◆ PROVIDED INFORMATION
▼

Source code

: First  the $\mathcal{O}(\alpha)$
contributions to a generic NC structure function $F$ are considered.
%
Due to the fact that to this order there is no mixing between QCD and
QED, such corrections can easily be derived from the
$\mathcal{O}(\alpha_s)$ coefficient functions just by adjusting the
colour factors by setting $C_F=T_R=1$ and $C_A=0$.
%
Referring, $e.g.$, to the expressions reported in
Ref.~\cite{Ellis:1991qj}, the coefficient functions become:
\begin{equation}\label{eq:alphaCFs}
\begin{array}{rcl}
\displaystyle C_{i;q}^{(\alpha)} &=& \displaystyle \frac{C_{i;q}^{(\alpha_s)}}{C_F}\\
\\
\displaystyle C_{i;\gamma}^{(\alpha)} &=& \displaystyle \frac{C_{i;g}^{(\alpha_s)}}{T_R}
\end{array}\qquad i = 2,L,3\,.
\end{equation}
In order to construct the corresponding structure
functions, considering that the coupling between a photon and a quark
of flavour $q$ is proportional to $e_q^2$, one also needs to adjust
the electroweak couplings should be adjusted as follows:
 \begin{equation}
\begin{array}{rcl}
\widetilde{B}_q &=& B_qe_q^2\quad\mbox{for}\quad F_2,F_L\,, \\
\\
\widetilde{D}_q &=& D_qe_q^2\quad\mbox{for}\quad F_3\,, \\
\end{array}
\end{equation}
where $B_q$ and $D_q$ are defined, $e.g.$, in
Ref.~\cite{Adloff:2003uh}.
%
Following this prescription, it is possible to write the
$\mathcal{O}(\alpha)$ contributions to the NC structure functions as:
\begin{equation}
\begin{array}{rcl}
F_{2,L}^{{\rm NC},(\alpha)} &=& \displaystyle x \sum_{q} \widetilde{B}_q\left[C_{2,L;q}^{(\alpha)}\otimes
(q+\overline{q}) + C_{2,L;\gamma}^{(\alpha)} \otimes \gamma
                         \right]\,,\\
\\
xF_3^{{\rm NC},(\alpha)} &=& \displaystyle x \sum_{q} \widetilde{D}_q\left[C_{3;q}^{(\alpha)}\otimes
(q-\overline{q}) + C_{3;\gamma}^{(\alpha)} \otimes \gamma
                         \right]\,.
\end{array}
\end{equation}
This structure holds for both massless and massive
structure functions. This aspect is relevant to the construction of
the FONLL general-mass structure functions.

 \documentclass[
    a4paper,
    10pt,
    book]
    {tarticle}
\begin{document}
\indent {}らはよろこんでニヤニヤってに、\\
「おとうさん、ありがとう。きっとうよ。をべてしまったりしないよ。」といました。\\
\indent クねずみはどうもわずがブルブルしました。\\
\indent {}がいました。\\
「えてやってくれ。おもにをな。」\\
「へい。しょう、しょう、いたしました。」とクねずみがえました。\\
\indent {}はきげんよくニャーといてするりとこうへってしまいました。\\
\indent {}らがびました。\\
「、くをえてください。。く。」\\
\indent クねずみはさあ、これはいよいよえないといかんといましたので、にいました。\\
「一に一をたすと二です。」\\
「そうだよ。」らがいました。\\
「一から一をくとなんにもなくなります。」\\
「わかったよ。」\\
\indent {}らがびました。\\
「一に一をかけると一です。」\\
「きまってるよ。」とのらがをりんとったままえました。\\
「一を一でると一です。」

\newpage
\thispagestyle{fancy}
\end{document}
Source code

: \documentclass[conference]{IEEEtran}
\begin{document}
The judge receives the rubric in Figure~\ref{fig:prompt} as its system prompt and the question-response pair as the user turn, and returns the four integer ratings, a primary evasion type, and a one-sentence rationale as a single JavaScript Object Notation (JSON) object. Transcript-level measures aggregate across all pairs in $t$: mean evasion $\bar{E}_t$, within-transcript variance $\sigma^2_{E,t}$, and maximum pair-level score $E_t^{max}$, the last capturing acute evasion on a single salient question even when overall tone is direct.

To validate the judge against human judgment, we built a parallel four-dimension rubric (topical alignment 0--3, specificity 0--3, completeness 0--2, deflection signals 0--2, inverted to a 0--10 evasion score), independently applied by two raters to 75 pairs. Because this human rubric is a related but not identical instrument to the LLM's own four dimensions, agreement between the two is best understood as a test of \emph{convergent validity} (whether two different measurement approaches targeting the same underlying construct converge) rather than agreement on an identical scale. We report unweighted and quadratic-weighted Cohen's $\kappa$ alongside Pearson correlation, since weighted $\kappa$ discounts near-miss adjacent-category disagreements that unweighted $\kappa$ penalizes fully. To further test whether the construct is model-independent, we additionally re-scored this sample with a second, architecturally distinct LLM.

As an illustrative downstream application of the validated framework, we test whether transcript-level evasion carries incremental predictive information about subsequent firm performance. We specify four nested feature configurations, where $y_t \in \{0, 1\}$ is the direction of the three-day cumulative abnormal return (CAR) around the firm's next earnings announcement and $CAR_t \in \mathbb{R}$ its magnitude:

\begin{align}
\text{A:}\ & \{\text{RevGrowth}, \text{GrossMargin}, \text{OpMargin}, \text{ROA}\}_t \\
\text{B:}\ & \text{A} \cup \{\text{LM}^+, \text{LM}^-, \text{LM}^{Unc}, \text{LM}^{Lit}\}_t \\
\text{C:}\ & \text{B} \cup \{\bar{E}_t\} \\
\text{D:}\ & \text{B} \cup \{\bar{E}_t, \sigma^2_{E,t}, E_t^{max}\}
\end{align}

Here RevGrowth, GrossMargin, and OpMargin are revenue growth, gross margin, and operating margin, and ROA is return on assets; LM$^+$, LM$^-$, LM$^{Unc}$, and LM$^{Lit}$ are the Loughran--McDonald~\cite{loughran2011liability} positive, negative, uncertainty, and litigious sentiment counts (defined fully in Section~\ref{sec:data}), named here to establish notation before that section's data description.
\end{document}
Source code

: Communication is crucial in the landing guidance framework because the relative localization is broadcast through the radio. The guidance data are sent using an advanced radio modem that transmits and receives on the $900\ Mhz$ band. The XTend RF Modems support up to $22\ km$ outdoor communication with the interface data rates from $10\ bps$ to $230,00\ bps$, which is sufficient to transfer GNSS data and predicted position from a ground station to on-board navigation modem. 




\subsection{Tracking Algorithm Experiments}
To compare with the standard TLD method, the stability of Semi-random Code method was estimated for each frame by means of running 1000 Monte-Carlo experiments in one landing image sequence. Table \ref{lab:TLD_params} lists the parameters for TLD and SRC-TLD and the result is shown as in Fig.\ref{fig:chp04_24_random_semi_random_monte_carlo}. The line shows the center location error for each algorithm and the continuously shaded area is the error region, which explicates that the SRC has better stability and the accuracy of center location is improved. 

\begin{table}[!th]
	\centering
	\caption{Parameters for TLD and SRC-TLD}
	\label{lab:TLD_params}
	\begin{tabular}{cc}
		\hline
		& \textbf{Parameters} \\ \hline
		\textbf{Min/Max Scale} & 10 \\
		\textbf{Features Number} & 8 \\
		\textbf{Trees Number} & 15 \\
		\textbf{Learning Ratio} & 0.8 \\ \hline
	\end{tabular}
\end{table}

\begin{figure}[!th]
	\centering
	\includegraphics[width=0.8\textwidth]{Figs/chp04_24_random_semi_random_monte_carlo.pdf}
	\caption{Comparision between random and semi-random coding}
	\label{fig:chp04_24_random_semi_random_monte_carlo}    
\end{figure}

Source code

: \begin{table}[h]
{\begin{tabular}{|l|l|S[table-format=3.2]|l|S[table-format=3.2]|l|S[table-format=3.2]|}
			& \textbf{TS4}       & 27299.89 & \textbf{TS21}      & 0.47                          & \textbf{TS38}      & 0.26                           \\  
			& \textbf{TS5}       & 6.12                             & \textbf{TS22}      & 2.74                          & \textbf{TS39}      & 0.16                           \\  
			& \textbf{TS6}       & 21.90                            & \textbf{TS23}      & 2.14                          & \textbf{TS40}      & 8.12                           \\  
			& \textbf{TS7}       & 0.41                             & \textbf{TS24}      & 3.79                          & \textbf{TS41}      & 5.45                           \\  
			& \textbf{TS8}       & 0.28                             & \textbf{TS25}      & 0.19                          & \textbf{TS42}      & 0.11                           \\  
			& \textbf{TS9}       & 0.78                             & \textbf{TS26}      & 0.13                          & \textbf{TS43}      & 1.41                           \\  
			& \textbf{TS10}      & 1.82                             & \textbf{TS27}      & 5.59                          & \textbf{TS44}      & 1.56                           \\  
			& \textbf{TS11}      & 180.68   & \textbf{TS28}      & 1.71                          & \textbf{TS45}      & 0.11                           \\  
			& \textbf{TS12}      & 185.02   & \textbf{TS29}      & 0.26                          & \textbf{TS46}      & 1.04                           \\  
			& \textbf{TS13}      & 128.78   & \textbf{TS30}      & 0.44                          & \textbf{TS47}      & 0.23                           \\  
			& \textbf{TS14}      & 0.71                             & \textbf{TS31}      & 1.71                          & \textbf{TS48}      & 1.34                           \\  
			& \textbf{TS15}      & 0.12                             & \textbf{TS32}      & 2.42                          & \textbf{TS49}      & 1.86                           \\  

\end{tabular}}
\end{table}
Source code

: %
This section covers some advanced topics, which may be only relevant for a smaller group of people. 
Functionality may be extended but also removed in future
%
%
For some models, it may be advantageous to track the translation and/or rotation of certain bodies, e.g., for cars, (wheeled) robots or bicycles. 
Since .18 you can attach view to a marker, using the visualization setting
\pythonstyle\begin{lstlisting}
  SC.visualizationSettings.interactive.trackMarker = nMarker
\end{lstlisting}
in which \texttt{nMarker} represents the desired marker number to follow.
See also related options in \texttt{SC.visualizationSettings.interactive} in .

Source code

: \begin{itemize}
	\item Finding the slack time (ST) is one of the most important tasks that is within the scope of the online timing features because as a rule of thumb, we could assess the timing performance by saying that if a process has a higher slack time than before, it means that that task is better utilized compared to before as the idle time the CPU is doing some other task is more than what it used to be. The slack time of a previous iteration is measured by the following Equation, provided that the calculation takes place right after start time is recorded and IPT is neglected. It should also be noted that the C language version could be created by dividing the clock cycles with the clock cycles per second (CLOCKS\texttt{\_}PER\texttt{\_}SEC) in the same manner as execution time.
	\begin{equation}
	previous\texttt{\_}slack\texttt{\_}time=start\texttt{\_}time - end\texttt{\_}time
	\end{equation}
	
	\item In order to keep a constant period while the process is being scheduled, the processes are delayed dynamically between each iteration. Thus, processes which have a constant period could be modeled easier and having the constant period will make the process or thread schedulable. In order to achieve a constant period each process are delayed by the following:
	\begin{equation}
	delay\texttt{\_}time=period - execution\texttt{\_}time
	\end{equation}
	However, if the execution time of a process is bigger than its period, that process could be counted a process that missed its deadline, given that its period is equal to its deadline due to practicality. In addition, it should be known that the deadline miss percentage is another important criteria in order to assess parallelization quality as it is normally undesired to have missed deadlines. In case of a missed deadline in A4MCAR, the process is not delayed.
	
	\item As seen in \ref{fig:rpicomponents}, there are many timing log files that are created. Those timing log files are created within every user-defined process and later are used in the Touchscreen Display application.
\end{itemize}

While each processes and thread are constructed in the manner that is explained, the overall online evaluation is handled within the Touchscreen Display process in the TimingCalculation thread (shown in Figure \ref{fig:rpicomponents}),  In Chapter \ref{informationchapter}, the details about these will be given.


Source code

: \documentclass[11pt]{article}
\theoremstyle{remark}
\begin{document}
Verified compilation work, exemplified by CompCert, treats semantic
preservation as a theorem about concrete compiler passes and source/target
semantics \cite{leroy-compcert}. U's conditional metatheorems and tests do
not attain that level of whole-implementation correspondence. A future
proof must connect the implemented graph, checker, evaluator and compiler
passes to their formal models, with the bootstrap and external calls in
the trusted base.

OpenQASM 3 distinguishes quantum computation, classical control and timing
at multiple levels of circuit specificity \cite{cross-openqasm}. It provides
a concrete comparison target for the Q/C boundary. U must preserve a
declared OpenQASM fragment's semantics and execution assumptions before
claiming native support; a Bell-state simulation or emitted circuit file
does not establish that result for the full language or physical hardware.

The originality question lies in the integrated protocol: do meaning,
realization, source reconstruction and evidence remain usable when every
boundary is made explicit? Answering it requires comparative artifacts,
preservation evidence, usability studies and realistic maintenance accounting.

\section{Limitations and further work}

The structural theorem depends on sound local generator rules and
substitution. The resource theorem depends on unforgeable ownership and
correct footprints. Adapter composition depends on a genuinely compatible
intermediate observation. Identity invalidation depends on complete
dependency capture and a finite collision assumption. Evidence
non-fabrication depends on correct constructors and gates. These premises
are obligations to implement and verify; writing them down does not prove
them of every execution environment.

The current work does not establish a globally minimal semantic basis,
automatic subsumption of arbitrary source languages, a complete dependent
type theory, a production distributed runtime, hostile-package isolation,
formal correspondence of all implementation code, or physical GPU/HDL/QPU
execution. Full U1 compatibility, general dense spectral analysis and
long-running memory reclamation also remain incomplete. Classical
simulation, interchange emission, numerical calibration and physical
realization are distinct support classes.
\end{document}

▲

◆ WHAT THE EXERCISE ASKS
Copy every line in the records above that contains the word "receives".

◆ EXPECTED ANSWER
The judge receives the rubric in Figure~\ref{fig:prompt} as its system prompt and the question-response pair as the user turn, and returns the four integer ratings, a primary evasion type, and a one-sentence rationale as a single JavaScript Object Notation (JSON) object. Transcript-level measures aggregate across all pairs in $t$: mean evasion $\bar{E}_t$, within-transcript variance $\sigma^2_{E,t}$, and maximum pair-level score $E_t^{max}$, the last capturing acute evasion on a single salient question even when overall tone is direct.
: Communication is crucial in the landing guidance framework because the relative localization is broadcast through the radio. The guidance data are sent using an advanced radio modem that transmits and receives on the $900\ Mhz$ band. The XTend RF Modems support up to $22\ km$ outdoor communication with the interface data rates from $10\ bps$ to $230,00\ bps$, which is sufficient to transfer GNSS data and predicted position from a ground station to on-board navigation modem. 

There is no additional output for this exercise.